> [ASSIGNMENT] Transcribe the data below verbatim from the line with "## 08:30 To 09:30" to the line with "We were introdused". Include both of those lines.

> [Rendered images with source text]
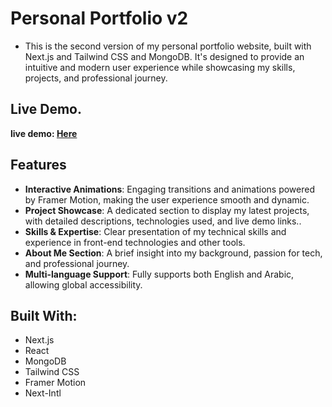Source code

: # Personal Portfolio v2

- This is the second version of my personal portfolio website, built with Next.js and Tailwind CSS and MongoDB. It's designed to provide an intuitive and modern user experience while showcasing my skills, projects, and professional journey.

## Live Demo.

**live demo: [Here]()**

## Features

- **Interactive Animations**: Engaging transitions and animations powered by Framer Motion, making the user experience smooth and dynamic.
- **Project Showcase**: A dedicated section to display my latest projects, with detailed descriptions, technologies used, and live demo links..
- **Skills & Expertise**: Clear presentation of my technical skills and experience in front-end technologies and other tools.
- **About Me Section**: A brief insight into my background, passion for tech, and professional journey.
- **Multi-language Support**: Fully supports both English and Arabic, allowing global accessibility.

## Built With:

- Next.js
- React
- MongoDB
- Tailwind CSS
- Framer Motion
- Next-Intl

* * *

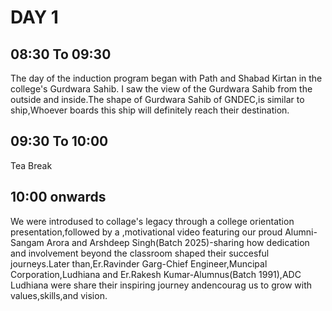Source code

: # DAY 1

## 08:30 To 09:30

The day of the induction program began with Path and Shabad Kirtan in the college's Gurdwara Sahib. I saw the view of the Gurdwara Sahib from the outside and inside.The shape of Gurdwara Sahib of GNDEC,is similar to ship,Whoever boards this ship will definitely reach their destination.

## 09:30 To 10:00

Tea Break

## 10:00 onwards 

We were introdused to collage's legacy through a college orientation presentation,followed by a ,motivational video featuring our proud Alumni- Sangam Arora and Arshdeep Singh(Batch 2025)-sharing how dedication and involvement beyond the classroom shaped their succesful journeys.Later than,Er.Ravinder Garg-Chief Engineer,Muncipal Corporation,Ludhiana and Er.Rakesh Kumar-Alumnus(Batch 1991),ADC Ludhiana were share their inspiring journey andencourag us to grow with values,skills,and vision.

> [OUTPUT BELOW]
## 08:30 To 09:30

The day of the induction program began with Path and Shabad Kirtan in the college's Gurdwara Sahib. I saw the view of the Gurdwara Sahib from the outside and inside.The shape of Gurdwara Sahib of GNDEC,is similar to ship,Whoever boards this ship will definitely reach their destination.

## 09:30 To 10:00

Tea Break

## 10:00 onwards 

We were introdused to collage's legacy through a college orientation presentation,followed by a ,motivational video featuring our proud Alumni- Sangam Arora and Arshdeep Singh(Batch 2025)-sharing how dedication and involvement beyond the classroom shaped their succesful journeys.Later than,Er.Ravinder Garg-Chief Engineer,Muncipal Corporation,Ludhiana and Er.Rakesh Kumar-Alumnus(Batch 1991),ADC Ludhiana were share their inspiring journey andencourag us to grow with values,skills,and vision.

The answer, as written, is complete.